These extraordinary efficiency gains demonstrate the promise of dynamic pricing to benefit both businesses and customers. It’s why the practice has been in use for years across an array of industries, from insurance to retail. Each instance represents an effort to increase company profits, but it also helps allocate goods and services more effectively to those who need them. Algorithmic pricing’s recent turn in the spotlight is not a function of its increased use. Rather, technological advancement, which has enabled greater speed and individualization, has made the reality of those price changes more apparent to the average consumer.
This brings us to the other half of IDP: individualized pricing. This practice has been around since the dawn of commerce, when merchants and customers haggled over the price of a given product. The unprecedented prosperity of recent times has shifted the developed world toward more static prices. But some industries still typically tailor prices to individual customers.
A common example of individualized pricing is buying a car. Going to a car dealership often involves meeting with a salesperson to discuss available options and pricing. The salesperson is generally going to tailor the price of each car specifically to the buyer. This price will be set according to the information the salesperson can gather from reputational factors, such as one’s credit score, and the buyer’s preferences. Notably, unlike in the case of IDP, the personal biases of the salesperson can also affect the price the buyer ultimately pays. In this way, IDP can be less subjective than a human salesperson. This makes the purchasing process smoother and more trustworthy for everyone involved.
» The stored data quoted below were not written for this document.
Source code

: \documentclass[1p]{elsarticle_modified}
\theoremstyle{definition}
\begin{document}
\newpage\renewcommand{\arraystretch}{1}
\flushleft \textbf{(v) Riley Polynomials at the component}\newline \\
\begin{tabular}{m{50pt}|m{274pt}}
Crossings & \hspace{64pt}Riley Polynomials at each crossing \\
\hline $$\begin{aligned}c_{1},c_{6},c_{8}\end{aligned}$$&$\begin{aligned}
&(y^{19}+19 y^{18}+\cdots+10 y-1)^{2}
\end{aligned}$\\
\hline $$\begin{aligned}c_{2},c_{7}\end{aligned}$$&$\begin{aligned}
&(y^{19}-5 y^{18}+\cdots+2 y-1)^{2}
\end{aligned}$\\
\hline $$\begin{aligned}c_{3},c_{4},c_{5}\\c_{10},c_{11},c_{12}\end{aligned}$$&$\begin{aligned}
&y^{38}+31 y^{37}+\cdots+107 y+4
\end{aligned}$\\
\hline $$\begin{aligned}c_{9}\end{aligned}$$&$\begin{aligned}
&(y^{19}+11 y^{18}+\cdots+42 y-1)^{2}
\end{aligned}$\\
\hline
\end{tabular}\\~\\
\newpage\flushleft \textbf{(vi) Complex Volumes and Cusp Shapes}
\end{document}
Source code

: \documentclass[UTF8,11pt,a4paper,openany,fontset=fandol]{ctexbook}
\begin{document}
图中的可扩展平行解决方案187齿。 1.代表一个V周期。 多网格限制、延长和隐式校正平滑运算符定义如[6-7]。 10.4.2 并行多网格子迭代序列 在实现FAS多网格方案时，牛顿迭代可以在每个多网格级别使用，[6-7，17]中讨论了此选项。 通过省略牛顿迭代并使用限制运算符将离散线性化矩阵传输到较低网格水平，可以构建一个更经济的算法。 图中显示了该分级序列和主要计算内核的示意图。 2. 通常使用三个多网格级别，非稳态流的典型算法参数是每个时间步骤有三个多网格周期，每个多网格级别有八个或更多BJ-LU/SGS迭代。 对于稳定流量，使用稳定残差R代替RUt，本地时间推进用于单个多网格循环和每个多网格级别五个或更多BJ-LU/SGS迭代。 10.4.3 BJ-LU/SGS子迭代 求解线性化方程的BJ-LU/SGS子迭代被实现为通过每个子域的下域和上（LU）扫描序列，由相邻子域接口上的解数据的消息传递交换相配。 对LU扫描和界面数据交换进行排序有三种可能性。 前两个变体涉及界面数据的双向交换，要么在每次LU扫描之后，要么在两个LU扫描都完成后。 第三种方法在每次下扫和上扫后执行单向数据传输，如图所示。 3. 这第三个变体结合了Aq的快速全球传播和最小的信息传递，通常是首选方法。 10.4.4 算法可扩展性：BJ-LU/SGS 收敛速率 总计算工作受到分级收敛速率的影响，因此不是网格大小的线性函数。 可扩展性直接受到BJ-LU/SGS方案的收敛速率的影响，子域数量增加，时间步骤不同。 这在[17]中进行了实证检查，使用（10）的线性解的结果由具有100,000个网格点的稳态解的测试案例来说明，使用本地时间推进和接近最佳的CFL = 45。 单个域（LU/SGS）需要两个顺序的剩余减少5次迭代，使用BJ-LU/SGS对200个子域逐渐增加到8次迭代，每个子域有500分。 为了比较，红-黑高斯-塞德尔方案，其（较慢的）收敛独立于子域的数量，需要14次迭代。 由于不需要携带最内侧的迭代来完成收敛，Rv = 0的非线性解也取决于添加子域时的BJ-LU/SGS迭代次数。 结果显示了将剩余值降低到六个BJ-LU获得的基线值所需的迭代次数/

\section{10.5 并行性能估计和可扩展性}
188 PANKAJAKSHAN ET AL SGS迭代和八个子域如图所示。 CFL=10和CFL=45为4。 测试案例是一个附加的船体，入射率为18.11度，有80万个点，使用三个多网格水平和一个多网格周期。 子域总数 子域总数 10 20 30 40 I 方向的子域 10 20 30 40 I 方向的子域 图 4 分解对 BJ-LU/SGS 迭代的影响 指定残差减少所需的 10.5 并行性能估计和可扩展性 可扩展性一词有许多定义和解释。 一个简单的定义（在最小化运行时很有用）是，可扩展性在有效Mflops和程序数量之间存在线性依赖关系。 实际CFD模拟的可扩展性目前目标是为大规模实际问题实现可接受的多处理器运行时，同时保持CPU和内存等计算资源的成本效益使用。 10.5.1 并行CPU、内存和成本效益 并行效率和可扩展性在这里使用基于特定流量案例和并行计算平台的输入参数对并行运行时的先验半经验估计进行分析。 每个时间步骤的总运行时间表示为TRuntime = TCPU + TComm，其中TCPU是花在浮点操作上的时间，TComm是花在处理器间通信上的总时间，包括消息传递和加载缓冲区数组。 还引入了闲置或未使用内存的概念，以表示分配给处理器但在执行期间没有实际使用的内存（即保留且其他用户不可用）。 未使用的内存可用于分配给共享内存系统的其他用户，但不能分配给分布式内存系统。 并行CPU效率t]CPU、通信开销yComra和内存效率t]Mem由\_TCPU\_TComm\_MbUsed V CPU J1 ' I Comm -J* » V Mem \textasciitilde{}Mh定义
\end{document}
Both individualized and dynamic pricing have existed in our daily lives for years. But the combination of the two using modern technology has led to fears such as those of New York Senate Deputy Leader Michael Gianaris. In support of a ban on algorithmic pricing, he claimed that “corporations are collecting our personal data to extract every cent they can to pad their pockets.” Gianaris’ colleague in the New York Assembly, Nily Rozic, equivocated algorithmic pricing with “unscrupulous corporate conduct that hurts working families and worsens the affordability crisis.” These concerns are echoed in state capitals across the country, but they reflect a fundamental misunderstanding over how IDP works
Individualized Pricing: Myth Versus Reality
Those expressing concerns about personalized pricing often characterize it as a tool businesses can use to charge users more if they notice that users are willing to pay more. They worry that businesses would have an incentive to set “artificially high” baseline prices and then use individualized discounts to draw back consumers who would no longer buy the product at the new price. However, that is not how individualized pricing is usually employed. Most of the time, businesses use these tools as an extra nudge to lure in potential customers who are on the fence over a product.
An example of how businesses commonly use IDP, particularly in online retail, is to combat “cart abandonment,” a term for when a user adds a product to their virtual shopping cart but ultimately decides not to buy it. When the website realizes that the customer is wavering in their resolve to buy a product or is browsing a competitor’s website to compare prices, it might “sweeten” the deal by offering a personalized discount hoping that the deal might convince the customer to complete the purchase.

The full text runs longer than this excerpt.